Nigeria: Doctors Without Borders says Northeastern region close to famine
Doctors Without Borders says the violence-wracked northeastern region of Nigeria is “close” to famine and must be declared a “top emergency” by the United Nations. The charity group, also known as the MSF by its French acronym, on Wednesday urged the UN to set up emergency food transports to the area, where up to 800,000 civilians have been cut off for over a year due to the ongoing violence by the Boko Haram Takfiri militants. The MSF said a UN “top emergency” designation would immediately mobilize more resources to a crisis that has not received nearly enough attention.
Bruno Jochum, director of MSF Switzerland, told a news briefing in Geneva that a humanitarian disaster is unfolding across the region. “The situation is a large-scale humanitarian disaster…. There is a vital need to have a food pipeline in place to save the population that can be saved,” Jochum said, adding, “We are talking at least about pockets of what is close to a famine.”

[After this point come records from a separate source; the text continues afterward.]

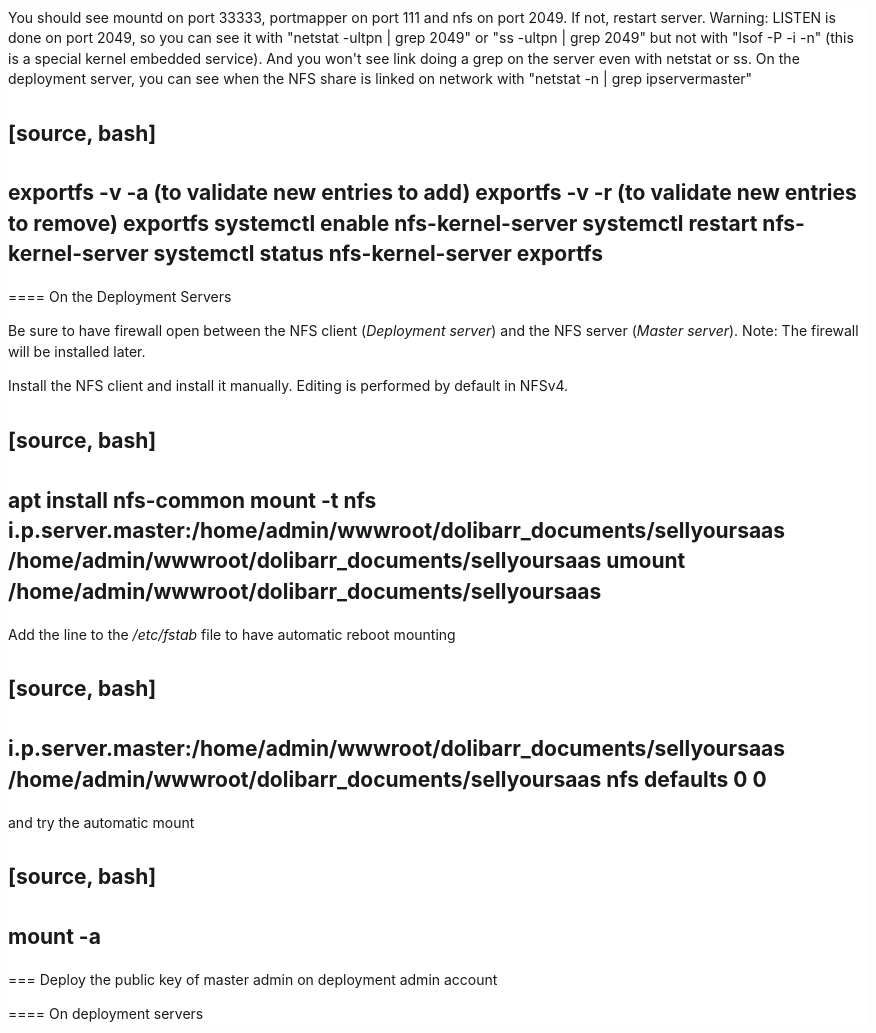 You should see mountd on port 33333, portmapper on port 111 and nfs on port 2049. If not, restart server.
Warning: LISTEN is done on port 2049, so you can see it with "netstat -ultpn | grep 2049" or "ss -ultpn | grep 2049" but not with "lsof -P -i -n" (this is a special kernel embedded service). And you won't see link
doing a grep on the server even with netstat or ss.
On the deployment server, you can see when the NFS share is linked on network with "netstat -n | grep ipservermaster" 

[source, bash]
---------------
exportfs -v -a (to validate new entries to add)
exportfs -v -r (to validate new entries to remove)
exportfs
systemctl enable nfs-kernel-server
systemctl restart nfs-kernel-server
systemctl status nfs-kernel-server
exportfs
---------------


==== On the Deployment Servers

Be sure to have firewall open between the NFS client (*Deployment server*) and the NFS server (*Master server*). 
Note: The firewall will be installed later.

Install the NFS client and install it manually. Editing is performed by default in NFSv4.

[source, bash]
---------------
apt install nfs-common
mount -t nfs i.p.server.master:/home/admin/wwwroot/dolibarr_documents/sellyoursaas /home/admin/wwwroot/dolibarr_documents/sellyoursaas
umount /home/admin/wwwroot/dolibarr_documents/sellyoursaas
---------------

Add the line to the */etc/fstab* file to have automatic reboot mounting

[source, bash]
---------------
i.p.server.master:/home/admin/wwwroot/dolibarr_documents/sellyoursaas /home/admin/wwwroot/dolibarr_documents/sellyoursaas  nfs  defaults 0 0
---------------

and try the automatic mount

[source, bash]
---------------
mount -a
---------------

=== Deploy the public key of master admin on deployment admin account

==== On deployment servers
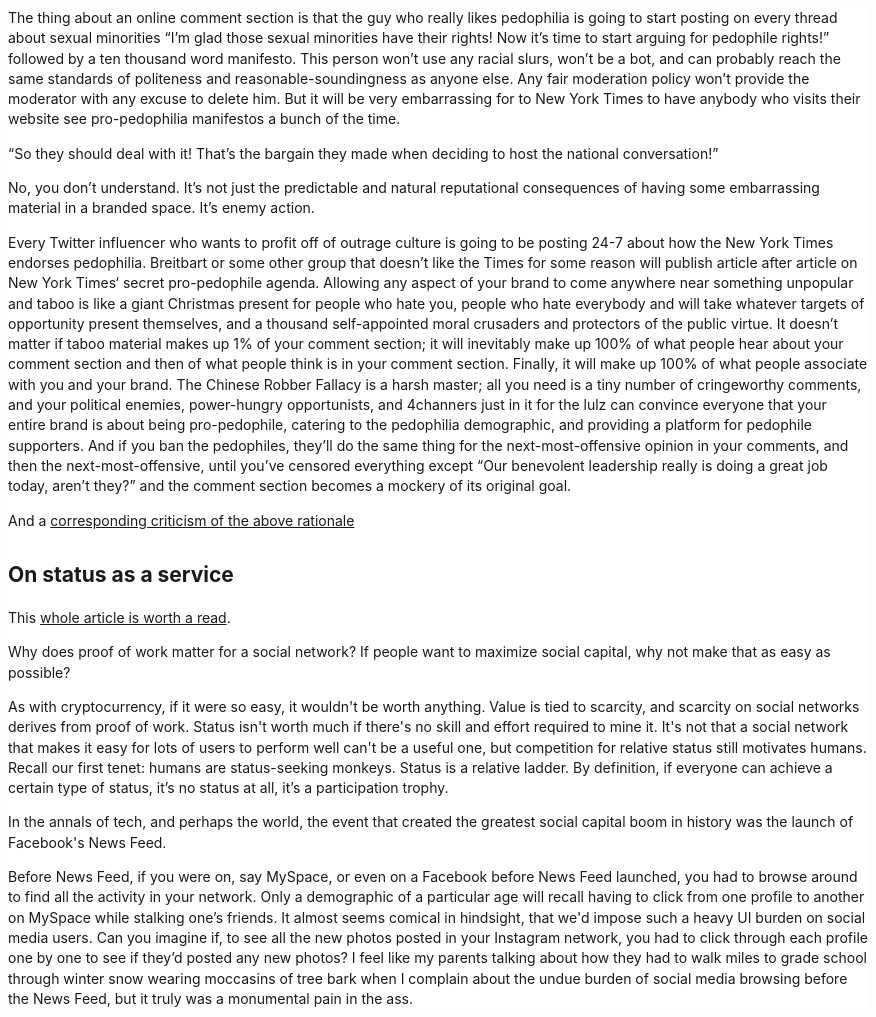 The thing about an online comment section is that the guy who really likes pedophilia is going to start posting on every thread about sexual minorities “I’m glad those sexual minorities have their rights! Now it’s time to start arguing for pedophile rights!” followed by a ten thousand word manifesto. This person won’t use any racial slurs, won’t be a bot, and can probably reach the same standards of politeness and reasonable-soundingness as anyone else. Any fair moderation policy won’t provide the moderator with any excuse to delete him. But it will be very embarrassing for to New York Times to have anybody who visits their website see pro-pedophilia manifestos a bunch of the time.

“So they should deal with it! That’s the bargain they made when deciding to host the national conversation!”

No, you don’t understand. It’s not just the predictable and natural reputational consequences of having some embarrassing material in a branded space. It’s enemy action.

Every Twitter influencer who wants to profit off of outrage culture is going to be posting 24-7 about how the New York Times endorses pedophilia. Breitbart or some other group that doesn’t like the Times for some reason will publish article after article on New York Times‘ secret pro-pedophile agenda. Allowing any aspect of your brand to come anywhere near something unpopular and taboo is like a giant Christmas present for people who hate you, people who hate everybody and will take whatever targets of opportunity present themselves, and a thousand self-appointed moral crusaders and protectors of the public virtue. It doesn’t matter if taboo material makes up 1% of your comment section; it will inevitably make up 100% of what people hear about your comment section and then of what people think is in your comment section. Finally, it will make up 100% of what people associate with you and your brand. The Chinese Robber Fallacy is a harsh master; all you need is a tiny number of cringeworthy comments, and your political enemies, power-hungry opportunists, and 4channers just in it for the lulz can convince everyone that your entire brand is about being pro-pedophile, catering to the pedophilia demographic, and providing a platform for pedophile supporters. And if you ban the pedophiles, they’ll do the same thing for the next-most-offensive opinion in your comments, and then the next-most-offensive, until you’ve censored everything except “Our benevolent leadership really is doing a great job today, aren’t they?” and the comment section becomes a mockery of its original goal.

And a [corresponding criticism of the above rationale](https://www.reddit.com/r/slatestarcodex/comments/atfbhe/rip_culture_war_thread/eh118az/)

## On status as a service

This [whole article is worth a read](https://www.eugenewei.com/blog/2019/2/19/status-as-a-service). 

Why does proof of work matter for a social network? If people want to maximize social capital, why not make that as easy as possible?

As with cryptocurrency, if it were so easy, it wouldn't be worth anything. Value is tied to scarcity, and scarcity on social networks derives from proof of work. Status isn't worth much if there's no skill and effort required to mine it. It's not that a social network that makes it easy for lots of users to perform well can't be a useful one, but competition for relative status still motivates humans. Recall our first tenet: humans are status-seeking monkeys. Status is a relative ladder. By definition, if everyone can achieve a certain type of status, it’s no status at all, it’s a participation trophy.

In the annals of tech, and perhaps the world, the event that created the greatest social capital boom in history was the launch of Facebook's News Feed.

Before News Feed, if you were on, say MySpace, or even on a Facebook before News Feed launched, you had to browse around to find all the activity in your network. Only a demographic of a particular age will recall having to click from one profile to another on MySpace while stalking one’s friends. It almost seems comical in hindsight, that we'd impose such a heavy UI burden on social media users. Can you imagine if, to see all the new photos posted in your Instagram network, you had to click through each profile one by one to see if they’d posted any new photos? I feel like my parents talking about how they had to walk miles to grade school through winter snow wearing moccasins of tree bark when I complain about the undue burden of social media browsing before the News Feed, but it truly was a monumental pain in the ass.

MSF emergency program manager Hugues Robert also said some cities in the northeast had gone up to 18 months without any humanitarian deliveries before aid agencies and the UN arrived in June. “What was extremely shocking was the level of severe acute malnutrition,” he told reporters in Geneva after returning from Borno state, the epicenter of the Boko Haram militancy. He also said communities faced “close to a famine situation” in the troubled region.